*INPUT RECORDS*:
* * * *

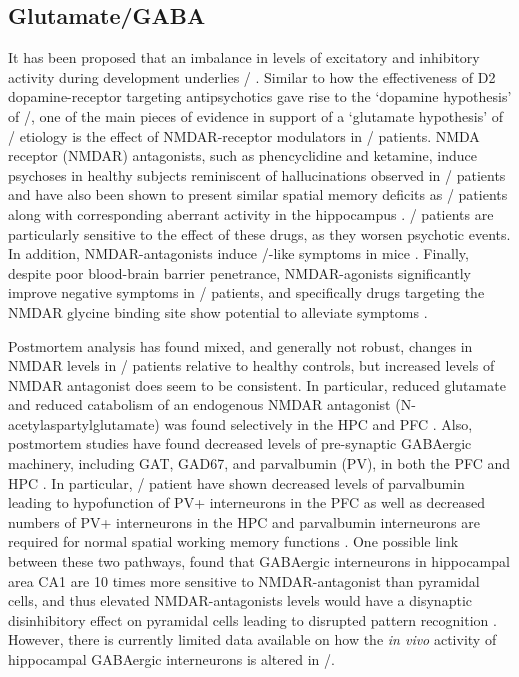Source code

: \subsection{Glutamate/GABA}
\label{sec:intro:scz:glutamate}
It has been proposed that an imbalance in levels of excitatory and inhibitory activity during development underlies \scz/ \citep{Insel2010a, Coyle2006, Yizhar2011}.
Similar to how the effectiveness of D2 dopamine-receptor targeting antipsychotics gave rise to the `dopamine hypothesis' of \scz/, one of the main pieces of evidence in support of a `glutamate hypothesis' of \scz/ etiology is the effect of NMDAR-receptor modulators in \scz/ patients.
NMDA receptor (NMDAR) antagonists, such as phencyclidine and ketamine, induce psychoses in healthy subjects reminiscent of hallucinations observed in \scz/ patients \citep{Javitt1991, Krystal1994} and have also been shown to present similar spatial memory deficits as \scz/ patients along with corresponding aberrant activity in the hippocampus \citep{Morgan2014}.
\Scz/ patients are particularly sensitive to the effect of these drugs, as they worsen psychotic events.
In addition, NMDAR-antagonists induce \scz/-like symptoms in mice \citep{Inta2010}.
Finally, despite poor blood-brain barrier penetrance, NMDAR-agonists significantly improve negative symptoms in \scz/ patients, and specifically drugs targeting the NMDAR glycine binding site show potential to alleviate symptoms \citep{Tsai1998, Coyle2012}.

Postmortem analysis has found mixed, and generally not robust, changes in NMDAR levels in \scz/ patients relative to healthy controls, but increased levels of NMDAR antagonist does seem to be consistent.
In particular, reduced glutamate and reduced catabolism of an endogenous NMDAR antagonist (N-acetylaspartylglutamate) was found selectively in the \ac{HPC} and \ac{PFC} \citep{Tsai1995}. 
Also, postmortem studies have found decreased levels of pre-synaptic GABAergic machinery, including GAT, GAD67, and parvalbumin (PV), in both the \ac{PFC} and HPC \citep{Coyle2006, Zhang2002, Konradi2011}.
In particular, \scz/ patient have shown decreased levels of parvalbumin leading to hypofunction of PV+ interneurons in the \ac{PFC} as well as decreased numbers of PV+ interneurons in the HPC \citep{Zhang2002, Lewis2005} and parvalbumin interneurons are required for normal spatial working memory functions \citep{Korotkova2010, Murray2011}.
One possible link between these two pathways, \citeauthor{Grunze1996} found that GABAergic interneurons in hippocampal area CA1 are 10 times more sensitive to NMDAR-antagonist than pyramidal cells, and thus elevated NMDAR-antagonists levels would have a disynaptic disinhibitory effect on pyramidal cells leading to disrupted pattern recognition \citep{Grunze1996}.
However, there is currently limited data available on how the \emph{in vivo} activity of hippocampal GABAergic interneurons is altered in \scz/.

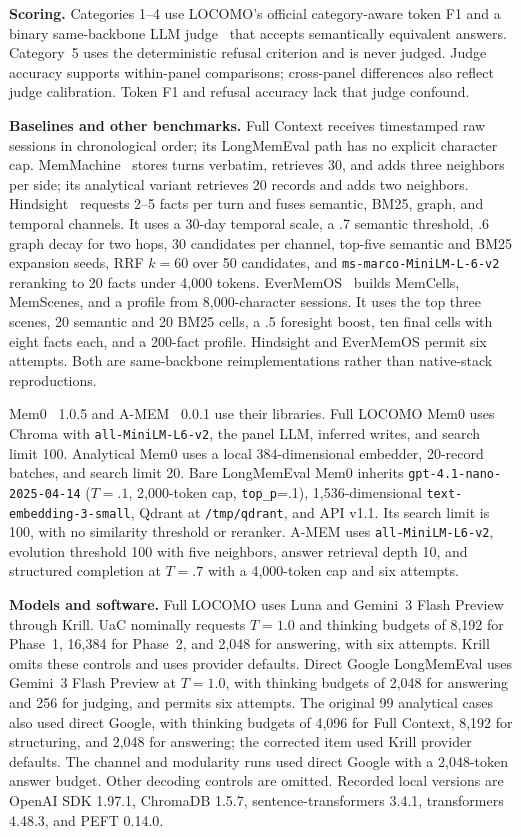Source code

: \documentclass[letterpaper]{article} %
\begin{document}
\textbf{Scoring.} Categories 1--4 use LOCOMO's official category-aware token F1 and a binary same-backbone LLM judge~\citep{zheng2023mtbench} that accepts semantically equivalent answers. Category~5 uses the deterministic refusal criterion and is never judged. Judge accuracy supports within-panel comparisons; cross-panel differences also reflect judge calibration. Token F1 and refusal accuracy lack that judge confound.

\textbf{Baselines and other benchmarks.} Full Context receives timestamped raw sessions in chronological order; its LongMemEval path has no explicit character cap. MemMachine~\citep{wang2026memmachine} stores turns verbatim, retrieves 30, and adds three neighbors per side; its analytical variant retrieves 20 records and adds two neighbors. Hindsight~\citep{latimer2025hindsight} requests 2--5 facts per turn and fuses semantic, BM25, graph, and temporal channels. It uses a 30-day temporal scale, a .7 semantic threshold, .6 graph decay for two hops, 30 candidates per channel, top-five semantic and BM25 expansion seeds, RRF $k{=}60$ over 50 candidates, and \texttt{ms-marco-MiniLM-L-6-v2} reranking to 20 facts under 4,000 tokens. EverMemOS~\citep{hu2026evermemos} builds MemCells, MemScenes, and a profile from 8,000-character sessions. It uses the top three scenes, 20 semantic and 20 BM25 cells, a .5 foresight boost, ten final cells with eight facts each, and a 200-fact profile. Hindsight and EverMemOS permit six attempts. Both are same-backbone reimplementations rather than native-stack reproductions.

Mem0~\citep{chhikara2025mem0} 1.0.5 and A-MEM~\citep{xu2025amem} 0.0.1 use their libraries. Full LOCOMO Mem0 uses Chroma with \texttt{all-MiniLM-L6-v2}, the panel LLM, inferred writes, and search limit 100. Analytical Mem0 uses a local 384-dimensional embedder, 20-record batches, and search limit 20. Bare LongMemEval Mem0 inherits \texttt{gpt-4.1-nano-2025-04-14} ($T=.1$, 2,000-token cap, \texttt{top\_p}=.1), 1,536-dimensional \texttt{text-embedding-3-small}, Qdrant at \texttt{/tmp/qdrant}, and API v1.1. Its search limit is 100, with no similarity threshold or reranker. A-MEM uses \texttt{all-MiniLM-L6-v2}, evolution threshold 100 with five neighbors, answer retrieval depth 10, and structured completion at $T=.7$ with a 4,000-token cap and six attempts.

\textbf{Models and software.} Full LOCOMO uses Luna and Gemini~3 Flash Preview through Krill. UaC nominally requests $T=1.0$ and thinking budgets of 8,192 for Phase~1, 16,384 for Phase~2, and 2,048 for answering, with six attempts. Krill omits these controls and uses provider defaults. Direct Google LongMemEval uses Gemini~3 Flash Preview at $T=1.0$, with thinking budgets of 2,048 for answering and 256 for judging, and permits six attempts. The original 99 analytical cases also used direct Google, with thinking budgets of 4,096 for Full Context, 8,192 for structuring, and 2,048 for answering; the corrected item used Krill provider defaults. The channel and modularity runs used direct Google with a 2,048-token answer budget. Other decoding controls are omitted. Recorded local versions are OpenAI SDK 1.97.1, ChromaDB 1.5.7, sentence-transformers 3.4.1, transformers 4.48.3, and PEFT 0.14.0.
\end{document}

* * * *

*PROBLEM STATEMENT*:
Starting with the first line of the records above and stopping after the line containing "It has been", repeat every line exactly and leave out the pictures.

*SOLUTION TO THIS EXERCISE*:
Source code

: \subsection{Glutamate/GABA}
\label{sec:intro:scz:glutamate}
It has been proposed that an imbalance in levels of excitatory and inhibitory activity during development underlies \scz/ \citep{Insel2010a, Coyle2006, Yizhar2011}.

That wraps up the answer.